Horses graze on the high grass next to idle maintenance equipment. Madrones and oak saplings sprout between railroad ties. An abandoned freight car disappears into the black grit riverbank.
Nature is rapidly reclaiming the savage Eel River Canyon from the Northwestern Pacific Railroad. Money approved two years ago by Gov. Gray Davis in a last-ditch bid to revive the freight hauler has been frozen by California’s budget crisis.
There’s little chance the funds will be restored.

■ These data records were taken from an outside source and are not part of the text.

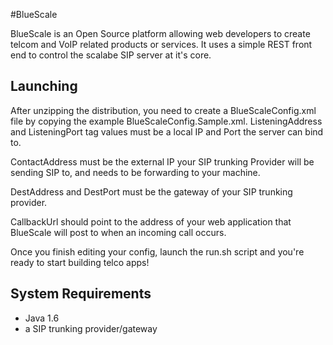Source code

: #BlueScale

BlueScale is an Open Source platform allowing web developers to create telcom and VoIP related products or services.
It uses a simple REST front end to control the scalabe SIP server at it's core.  



## Launching

After unzipping the distribution, you need to create a BlueScaleConfig.xml file by copying the example BlueScaleConfig.Sample.xml. 
ListeningAddress and ListeningPort tag values must be a local IP and Port the server can bind to.

ContactAddress must be the external IP your SIP trunking Provider will be sending SIP to, and needs to be forwarding to your machine.

DestAddress and DestPort must be the gateway of your SIP trunking provider.

CallbackUrl should point to the address of your web application that BlueScale will post to when an incoming call occurs. 

Once you finish editing your config, launch the run.sh script and you're ready to start building telco apps!



## System Requirements

- Java 1.6 
- a SIP trunking provider/gateway


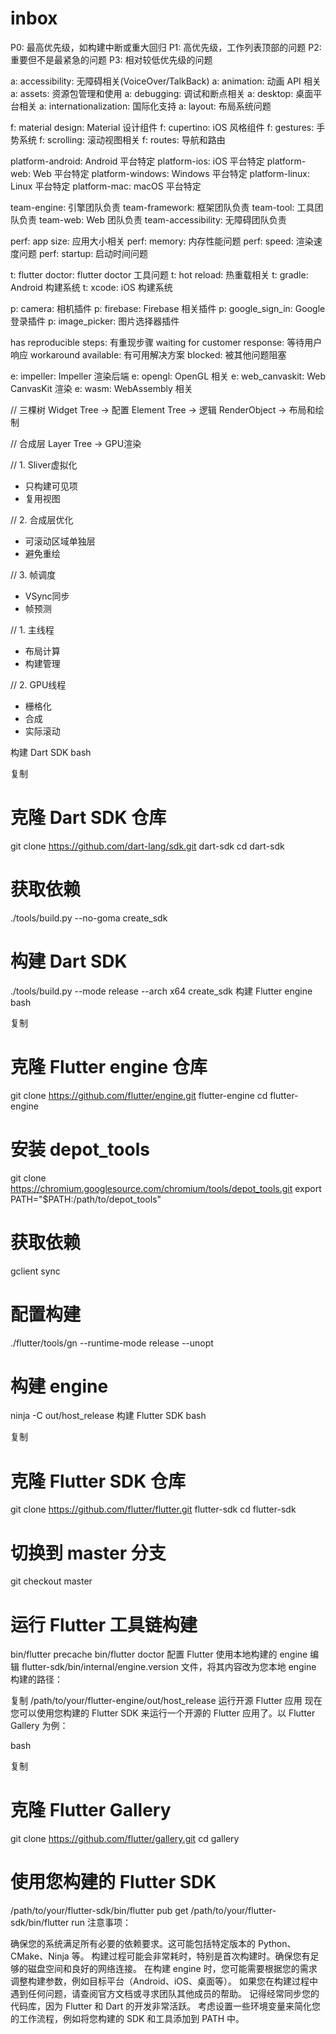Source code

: 

# inbox

P0: 最高优先级，如构建中断或重大回归
P1: 高优先级，工作列表顶部的问题
P2: 重要但不是最紧急的问题
P3: 相对较低优先级的问题

a: accessibility: 无障碍相关(VoiceOver/TalkBack)
a: animation: 动画 API 相关
a: assets: 资源包管理和使用
a: debugging: 调试和断点相关
a: desktop: 桌面平台相关
a: internationalization: 国际化支持
a: layout: 布局系统问题

f: material design: Material 设计组件
f: cupertino: iOS 风格组件
f: gestures: 手势系统
f: scrolling: 滚动视图相关
f: routes: 导航和路由

platform-android: Android 平台特定
platform-ios: iOS 平台特定
platform-web: Web 平台特定
platform-windows: Windows 平台特定
platform-linux: Linux 平台特定
platform-mac: macOS 平台特定

team-engine: 引擎团队负责
team-framework: 框架团队负责
team-tool: 工具团队负责
team-web: Web 团队负责
team-accessibility: 无障碍团队负责

perf: app size: 应用大小相关
perf: memory: 内存性能问题
perf: speed: 渲染速度问题
perf: startup: 启动时间问题

t: flutter doctor: flutter doctor 工具问题
t: hot reload: 热重载相关
t: gradle: Android 构建系统
t: xcode: iOS 构建系统

p: camera: 相机插件
p: firebase: Firebase 相关插件
p: google_sign_in: Google 登录插件
p: image_picker: 图片选择器插件

has reproducible steps: 有重现步骤
waiting for customer response: 等待用户响应
workaround available: 有可用解决方案
blocked: 被其他问题阻塞

e: impeller: Impeller 渲染后端
e: opengl: OpenGL 相关
e: web_canvaskit: Web CanvasKit 渲染
e: wasm: WebAssembly 相关

// 三棵树
Widget Tree    -> 配置
Element Tree   -> 逻辑
RenderObject   -> 布局和绘制

// 合成层
Layer Tree     -> GPU渲染

// 1. Sliver虚拟化
- 只构建可见项
- 复用视图

// 2. 合成层优化
- 可滚动区域单独层
- 避免重绘

// 3. 帧调度
- VSync同步
- 帧预测

// 1. 主线程
- 布局计算
- 构建管理

// 2. GPU线程
- 栅格化
- 合成
- 实际滚动


构建 Dart SDK
bash

复制
# 克隆 Dart SDK 仓库
git clone https://github.com/dart-lang/sdk.git dart-sdk
cd dart-sdk

# 获取依赖
./tools/build.py --no-goma create_sdk

# 构建 Dart SDK
./tools/build.py --mode release --arch x64 create_sdk
构建 Flutter engine
bash

复制
# 克隆 Flutter engine 仓库
git clone https://github.com/flutter/engine.git flutter-engine
cd flutter-engine

# 安装 depot_tools
git clone https://chromium.googlesource.com/chromium/tools/depot_tools.git
export PATH="$PATH:/path/to/depot_tools"

# 获取依赖
gclient sync

# 配置构建
./flutter/tools/gn --runtime-mode release --unopt

# 构建 engine
ninja -C out/host_release
构建 Flutter SDK
bash

复制
# 克隆 Flutter SDK 仓库
git clone https://github.com/flutter/flutter.git flutter-sdk
cd flutter-sdk

# 切换到 master 分支
git checkout master

# 运行 Flutter 工具链构建
bin/flutter precache
bin/flutter doctor
配置 Flutter 使用本地构建的 engine
编辑 flutter-sdk/bin/internal/engine.version 文件，将其内容改为您本地 engine 构建的路径：


复制
/path/to/your/flutter-engine/out/host_release
运行开源 Flutter 应用
现在您可以使用您构建的 Flutter SDK 来运行一个开源的 Flutter 应用了。以 Flutter Gallery 为例：

bash

复制
# 克隆 Flutter Gallery
git clone https://github.com/flutter/gallery.git
cd gallery

# 使用您构建的 Flutter SDK
/path/to/your/flutter-sdk/bin/flutter pub get
/path/to/your/flutter-sdk/bin/flutter run
注意事项：

确保您的系统满足所有必要的依赖要求。这可能包括特定版本的 Python、CMake、Ninja 等。
构建过程可能会非常耗时，特别是首次构建时。确保您有足够的磁盘空间和良好的网络连接。
在构建 engine 时，您可能需要根据您的需求调整构建参数，例如目标平台（Android、iOS、桌面等）。
如果您在构建过程中遇到任何问题，请查阅官方文档或寻求团队其他成员的帮助。
记得经常同步您的代码库，因为 Flutter 和 Dart 的开发非常活跃。
考虑设置一些环境变量来简化您的工作流程，例如将您构建的 SDK 和工具添加到 PATH 中。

After 11 costly years of infrequent service interrupted by massive mudslides, slapdash maintenance and chronic mismanagement, the state’s experiment as a railroad baron may be reaching the end of the line.
Critics, including North Coast environmental organizations, say that is a good thing.
“Ideally,” said Cynthia Elkins, spokeswoman for the Garberville-based Environmental Protection Information Center, “we should have cut our losses a long time ago and discontinued this economic and ecological disaster, lifting the burden from the shoulders of California taxpayers.”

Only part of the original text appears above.